Begun 12 Aug 2008; unfinished.
For the Author A-Z challenge.
Review originally written 18 Dec 2008.
Upon reaching Chapter 2 of Catch-22, I thought to myself, “Reading to the second chapter took a herculean effort. Now I have to read 40 more chapters of the same kind of stuff??” I managed to struggle to Chapter 4 before giving up. So my attempt of Joseph Heller’s landmark novel for the Author A-Z challenge was short-lived.
Well, nothing really happened in the first few chapters. I was aware, after reading The Sound and the Fury, that I have trouble with stream-of-consciousness novels, which Catch-22 seems to be one of. Nothing happened in those chapters; even the character sketches of Yossarian and his army compatriots weren’t faintly interesting. It seemed all very banal and dull. (In other words, why should I bother to keep reading?)

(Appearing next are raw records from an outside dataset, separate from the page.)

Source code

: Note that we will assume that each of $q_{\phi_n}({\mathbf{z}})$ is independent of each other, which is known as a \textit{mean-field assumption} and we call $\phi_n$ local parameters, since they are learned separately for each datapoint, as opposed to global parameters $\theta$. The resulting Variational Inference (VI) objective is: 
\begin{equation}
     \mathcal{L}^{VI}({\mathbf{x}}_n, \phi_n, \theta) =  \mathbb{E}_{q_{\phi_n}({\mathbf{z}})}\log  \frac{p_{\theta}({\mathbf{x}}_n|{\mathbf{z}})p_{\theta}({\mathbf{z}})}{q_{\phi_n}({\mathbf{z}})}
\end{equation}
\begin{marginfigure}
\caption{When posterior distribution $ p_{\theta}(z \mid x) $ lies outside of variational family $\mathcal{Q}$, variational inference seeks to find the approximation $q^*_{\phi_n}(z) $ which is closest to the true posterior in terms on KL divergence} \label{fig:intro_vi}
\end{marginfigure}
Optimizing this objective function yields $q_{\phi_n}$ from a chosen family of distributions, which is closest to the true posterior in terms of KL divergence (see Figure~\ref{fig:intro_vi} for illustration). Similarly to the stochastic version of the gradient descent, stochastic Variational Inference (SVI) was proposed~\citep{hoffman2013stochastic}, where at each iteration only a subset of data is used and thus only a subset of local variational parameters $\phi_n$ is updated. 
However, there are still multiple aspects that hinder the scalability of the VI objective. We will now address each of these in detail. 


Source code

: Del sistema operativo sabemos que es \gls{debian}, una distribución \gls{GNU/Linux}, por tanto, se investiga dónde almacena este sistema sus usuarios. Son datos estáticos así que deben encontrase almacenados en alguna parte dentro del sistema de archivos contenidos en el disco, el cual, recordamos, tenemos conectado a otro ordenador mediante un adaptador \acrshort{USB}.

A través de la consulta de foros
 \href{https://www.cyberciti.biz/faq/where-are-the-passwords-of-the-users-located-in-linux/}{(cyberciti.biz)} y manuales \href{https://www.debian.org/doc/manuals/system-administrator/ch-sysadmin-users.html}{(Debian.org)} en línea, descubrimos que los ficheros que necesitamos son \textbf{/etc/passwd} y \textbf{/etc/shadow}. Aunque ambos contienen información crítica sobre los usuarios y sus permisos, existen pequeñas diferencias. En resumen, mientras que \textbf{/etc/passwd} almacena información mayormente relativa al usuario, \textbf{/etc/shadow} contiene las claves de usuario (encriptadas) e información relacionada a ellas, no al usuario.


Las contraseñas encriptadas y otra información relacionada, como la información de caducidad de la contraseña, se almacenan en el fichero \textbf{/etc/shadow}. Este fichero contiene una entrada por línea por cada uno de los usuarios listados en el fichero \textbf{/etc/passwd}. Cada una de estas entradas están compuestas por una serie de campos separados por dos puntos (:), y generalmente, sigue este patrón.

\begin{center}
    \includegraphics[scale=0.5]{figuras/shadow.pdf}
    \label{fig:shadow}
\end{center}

Perhaps that’s how Catch-22 is a landmark book: a specimen of post-modern writing, where nothing is sacred or worth upholding, and thus even the banal can be elevated into something of significance (whatever that may be). The idea I get, from those first few chapters and the meaning of “catch-22″, is that Yossarian can’t escape the war, and if he feigns insanity even that may not guarantee his escape, so his existence is meaningless. And if so, he should not take it too seriously — which may drive him mad anyway… and so on.
Well, I have no patience to read all of the book when I have more-or-less picked up its significance from the first few chapters, so I doubt I’d ever attempt Catch-22 again. I just don’t have a stomach for books of this post-modern flavour.
I was later told by a parent that the minimum reading of Catch-22 is the first five chapters and the last chapter — so if you want to read this novel but are unwilling (or unable) to get through all of it, why not do that.